Last weekend, I came across a tweet announcing that Wikimedia released the dataset of the page clickstreams for February 2015. I found it interesting to download this dataset and see how people arrive on the Neo4j’s Wikipedia page.
The data is quite simple; we have page entities that relate to other pages. A page can either be a Wikipedia page, or a non-Wikipedia page such as Google. Relationships can represent a user click from a Wikipedia page to another page, or a user searching on Google or Wikipedia.
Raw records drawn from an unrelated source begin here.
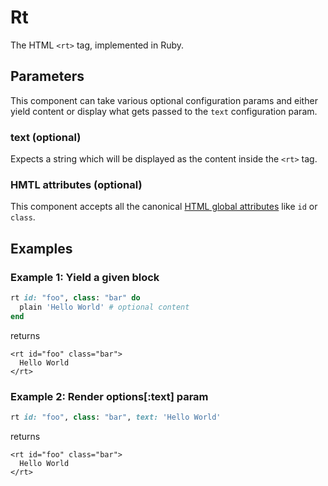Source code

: # Rt

The HTML `<rt>` tag, implemented in Ruby.

## Parameters

This component can take various optional configuration params and either yield content or display what gets passed to the `text` configuration param.

### text \(optional\)

Expects a string which will be displayed as the content inside the `<rt>` tag.

### HMTL attributes \(optional\)

This component accepts all the canonical [HTML global attributes](https://www.w3schools.com/tags/ref_standardattributes.asp) like `id` or `class`.

## Examples

### Example 1: Yield a given block

```ruby
rt id: "foo", class: "bar" do
  plain 'Hello World' # optional content
end
```

returns

```markup
<rt id="foo" class="bar">
  Hello World
</rt>
```

### Example 2: Render options\[:text\] param

```ruby
rt id: "foo", class: "bar", text: 'Hello World'
```

returns

```markup
<rt id="foo" class="bar">
  Hello World
</rt>
```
The number of times an event occurs is also provided in the dataset.
Importing the Dataset
You can download the dataset here.
Importing the dataset is really straightforward and the code I used can be found in this gist.
Analysing the Data
We can start with simple queries like the pages from which people are arriving to the Neo4j page:
MATCH (neo:Page {title:'Neo4j'}) MATCH (neo)<-[r:TARGET_BY_LINK]-(from) RETURN from.title, r.occurences NoSQL 282 FlockDB 19 Paxos_(computer_science) 22 Cypher_Query_Language 19 Graph_database 814 List_of_AGPL_web_applications 11 Spatial_database 25
Taking into account two degrees:
MATCH (neo:Page {title:'Neo4j'}) MATCH p=(neo)<-[:TARGET_BY_LINK*2..2]-(from) WHERE neo <> from RETURN extract(n in nodes(p) | n.title) as pages, reduce(x=0, r in rels(p) | x + r.occurences) as occ ORDER BY occ DESC LIMIT 10 Neo4j, Graph_database, NoSQL 1450 Neo4j, Graph_database, Big_data 1045 Neo4j, Graph_database, Graph_(abstract_data_type) 967 Neo4j, Graph_database, Triplestore 897 Neo4j, Graph_database, Network_model 882 Neo4j, Graph_database, Nested_set_model 865 Neo4j, Graph_database, Graph_theory 863 Neo4j, Graph_database, DEX_(Graph_database) 856 Neo4j, Graph_database, Graph_(mathematics) 856 Neo4j, Graph_database, Cypher_Query_Language 852
So the NoSQL movement and the Graph ecosystem are the most common referrers, which is not too surprising.
From Google to Neo4j
The last insight I wanted to gain is to know how people arrive at the Neo4j page from another one that they found via a Google search.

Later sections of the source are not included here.